To highlight the reasoning capabilities of different approaches, we utilized a classic optimization problem: the Traveling Salesman Problem. The objective is to identify the shortest route visiting N cities exactly once. For this experiment, N=15 and the optimal cost is 291. Solving this requires the ability to satisfy simple constraints while keeping track of candidates and their cost during the search for a solution. We conducted this experiment using the Amazon Nova Premier model, one of the most advanced models for dealing with complex tasks.

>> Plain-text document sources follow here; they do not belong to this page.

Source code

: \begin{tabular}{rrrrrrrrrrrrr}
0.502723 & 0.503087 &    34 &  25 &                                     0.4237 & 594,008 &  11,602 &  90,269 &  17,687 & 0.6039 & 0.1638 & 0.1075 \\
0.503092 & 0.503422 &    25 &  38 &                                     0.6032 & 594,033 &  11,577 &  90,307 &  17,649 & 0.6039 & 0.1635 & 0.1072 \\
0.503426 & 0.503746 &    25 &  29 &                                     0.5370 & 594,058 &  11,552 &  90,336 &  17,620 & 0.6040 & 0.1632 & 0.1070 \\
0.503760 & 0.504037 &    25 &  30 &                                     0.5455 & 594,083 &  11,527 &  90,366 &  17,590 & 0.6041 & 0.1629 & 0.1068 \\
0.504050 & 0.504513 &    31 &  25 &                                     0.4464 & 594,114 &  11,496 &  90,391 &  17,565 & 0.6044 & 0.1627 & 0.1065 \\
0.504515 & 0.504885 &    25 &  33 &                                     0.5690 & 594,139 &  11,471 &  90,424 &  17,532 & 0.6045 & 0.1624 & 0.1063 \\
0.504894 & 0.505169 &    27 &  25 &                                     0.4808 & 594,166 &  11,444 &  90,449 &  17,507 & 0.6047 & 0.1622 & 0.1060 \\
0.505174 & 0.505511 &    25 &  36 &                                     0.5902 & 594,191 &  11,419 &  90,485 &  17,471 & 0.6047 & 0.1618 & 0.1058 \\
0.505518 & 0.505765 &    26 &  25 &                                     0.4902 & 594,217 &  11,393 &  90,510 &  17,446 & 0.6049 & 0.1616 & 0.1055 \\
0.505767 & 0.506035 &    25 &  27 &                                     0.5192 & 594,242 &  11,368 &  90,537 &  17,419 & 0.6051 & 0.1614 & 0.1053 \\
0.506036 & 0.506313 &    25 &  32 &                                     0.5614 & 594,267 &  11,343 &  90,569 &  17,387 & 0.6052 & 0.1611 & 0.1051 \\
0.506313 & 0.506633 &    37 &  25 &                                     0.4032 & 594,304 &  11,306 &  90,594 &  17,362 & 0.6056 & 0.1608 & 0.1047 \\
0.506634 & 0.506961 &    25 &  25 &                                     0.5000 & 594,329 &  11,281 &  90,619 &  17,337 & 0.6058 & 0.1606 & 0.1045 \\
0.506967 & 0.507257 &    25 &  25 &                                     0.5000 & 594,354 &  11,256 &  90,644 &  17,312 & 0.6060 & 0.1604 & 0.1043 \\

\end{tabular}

Scenario A: "Zero-Shot" Attempt

A baseline scenario where we provided the LLM with the full distance matrix and a direct instruction to solve the problem in a single pass.

Prompt:

Solve the Traveling Salesman Problem (TSP) for this Distance Matrix.
Format: Return ONLY the path (e.g., [0, 5, 2...]) and the total cost.
Distance Matrix: {matrix}

Scenario B: Chain of Thought (CoT)

We guided the model to use the Branch and Bound Algorithm, instructing it to explicitly follow a detailed step-by-step process.

Prompt:

You are an expert mathematician solving the Traveling Salesman Problem.
Your goal is to find a valid, low-cost path visiting all cities exactly once.

**Strategy: Step-by-Step Instruction for Branch and Bound Algorithm**
{step by step guide}
**Format your answer exactly like this:**
<Example Step 1>
...
Final Verification:
- Path: [0, 12, ..., 0]
- Total Calculation: 23 + ... = TOTAL

Scenario C: The Agentic System

We move away from a single-prompt interface to a modular system. This architecture consists of two specialized components coordinated via an external state.

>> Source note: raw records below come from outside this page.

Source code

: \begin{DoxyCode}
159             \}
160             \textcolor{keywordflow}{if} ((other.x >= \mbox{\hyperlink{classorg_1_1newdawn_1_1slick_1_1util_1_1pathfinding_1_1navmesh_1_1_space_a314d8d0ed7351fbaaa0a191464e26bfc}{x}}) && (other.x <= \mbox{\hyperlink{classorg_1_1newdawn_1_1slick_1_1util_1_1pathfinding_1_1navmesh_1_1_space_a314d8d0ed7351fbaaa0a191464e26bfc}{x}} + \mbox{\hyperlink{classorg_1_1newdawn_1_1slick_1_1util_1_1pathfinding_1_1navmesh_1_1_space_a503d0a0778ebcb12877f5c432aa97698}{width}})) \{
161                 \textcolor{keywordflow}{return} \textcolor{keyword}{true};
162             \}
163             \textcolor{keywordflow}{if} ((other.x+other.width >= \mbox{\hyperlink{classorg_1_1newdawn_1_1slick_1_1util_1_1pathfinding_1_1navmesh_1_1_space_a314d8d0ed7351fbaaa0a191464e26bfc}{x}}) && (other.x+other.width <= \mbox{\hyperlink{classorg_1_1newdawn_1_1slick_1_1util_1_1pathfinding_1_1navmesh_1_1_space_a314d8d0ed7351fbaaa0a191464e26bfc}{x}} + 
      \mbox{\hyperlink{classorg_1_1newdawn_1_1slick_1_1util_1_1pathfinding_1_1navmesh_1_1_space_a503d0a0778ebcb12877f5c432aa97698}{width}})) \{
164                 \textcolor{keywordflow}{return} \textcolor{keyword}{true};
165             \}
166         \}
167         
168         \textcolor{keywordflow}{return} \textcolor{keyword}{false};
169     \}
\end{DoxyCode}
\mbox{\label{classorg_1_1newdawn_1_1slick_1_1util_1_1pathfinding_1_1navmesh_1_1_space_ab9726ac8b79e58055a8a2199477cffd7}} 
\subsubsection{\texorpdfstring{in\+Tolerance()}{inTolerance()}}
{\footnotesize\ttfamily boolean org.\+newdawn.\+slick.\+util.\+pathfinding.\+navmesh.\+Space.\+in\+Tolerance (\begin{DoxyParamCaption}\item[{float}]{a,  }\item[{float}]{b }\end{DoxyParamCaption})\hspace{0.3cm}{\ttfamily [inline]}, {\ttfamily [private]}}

Figure 2: Simple Agentic System

The Exploration Engine (LLM)

The LLM acts as the exploration engine of the search. At each iteration, it is provided with the current status of the optimization, including cumulative costs and path depths. Its role is to analyze available partial solutions and strategically select the most promising branches to explore next.

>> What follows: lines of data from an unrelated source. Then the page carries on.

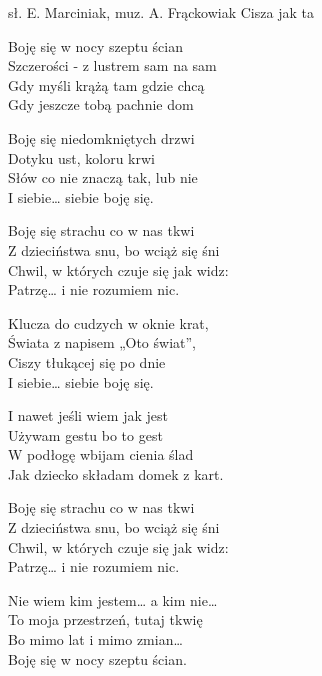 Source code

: {sł. E. Marciniak, muz. A. Frąckowiak}
{Cisza jak ta}
\begin{text}
Boję się w nocy szeptu ścian\\
Szczerości - z lustrem sam na sam\\
Gdy myśli krążą tam gdzie chcą\\
Gdy jeszcze tobą pachnie dom

Boję się niedomkniętych drzwi\\
Dotyku ust, koloru krwi\\
Słów co nie znaczą tak, lub nie\\
I siebie… siebie boję się.

Boję się strachu co w nas tkwi\\
Z dzieciństwa snu, bo wciąż się śni\\
Chwil, w których czuje się jak widz:\\
Patrzę… i nie rozumiem nic.

Klucza do cudzych w oknie krat,\\
Świata z napisem „Oto świat”,\\
Ciszy tłukącej się po dnie\\
I siebie… siebie boję się.

I nawet jeśli wiem jak jest\\
Używam gestu bo to gest\\
W podłogę wbijam cienia ślad\\
Jak dziecko składam domek z kart.

Boję się strachu co w nas tkwi\\
Z dzieciństwa snu, bo wciąż się śni\\
Chwil, w których czuje się jak widz:\\
Patrzę… i nie rozumiem nic.

Nie wiem kim jestem… a kim nie…\\
To moja przestrzeń, tutaj tkwię\\
Bo mimo lat i mimo zmian…\\
Boję się w nocy szeptu ścian.
\end{text}
\begin{chord}
\end{chord}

The Compute & State Management Engine (Deterministic Tool)

This script handles the evaluation and state management part of the search. It manages the current search state and update costs, allowing the LLM to focus on exploration without needing to remember numerical details.

Stopping Criteria

The system continues its loop until the agent decides that the optimal solution has been reached or the maximum number of iterations has been reached.

Results

Metric	Zero-Shot	CoT Prompt	Agentic System
Found Feasible Solution?	Yes	Yes	Yes
Computation of cost valid?	No (Computed 516)	Yes	Yes
Total Path Cost	493	341	291 (Optimal)

The Zero Shot approach identified a feasible solution but failed to maintain calculation integrity. The CoT approach successfully computed the correct final cost but failed to reach the optimal solution. Only the Agentic System successfully identified the optimal solution and provided the correct cost computations. We also observed that CoT is highly sensitive to prompt design, whereas agentic systems provide a more robust (less sensible to the specific prompts used) path by decoupling exploration from computational logic.

Conclusion

At a high level, reasoning could be decomposed into two distinct aspects: a creative "exploration" component and a component dedicated to mathematical accuracy and logic. Agentic systems provide a robust framework for integrating these two elements to enhance overall reasoning capabilities.

Under this hybrid model, multiple LLMs can navigate high-level strategy and intuition, while a deterministic system handles rigorous computations and memory or state management. This separation directly addresses the issue of context decay and also has the benefit to create a system that is both auditable and transparent.

Beyond simple optimization, this model facilitates the development of systems capable of complex, multi-step reasoning. At Sabr Research, we are currently developing new architectural designs for agentic systems to further enhance these reasoning capabilities, ultimately enabling more robust systems for decision-support.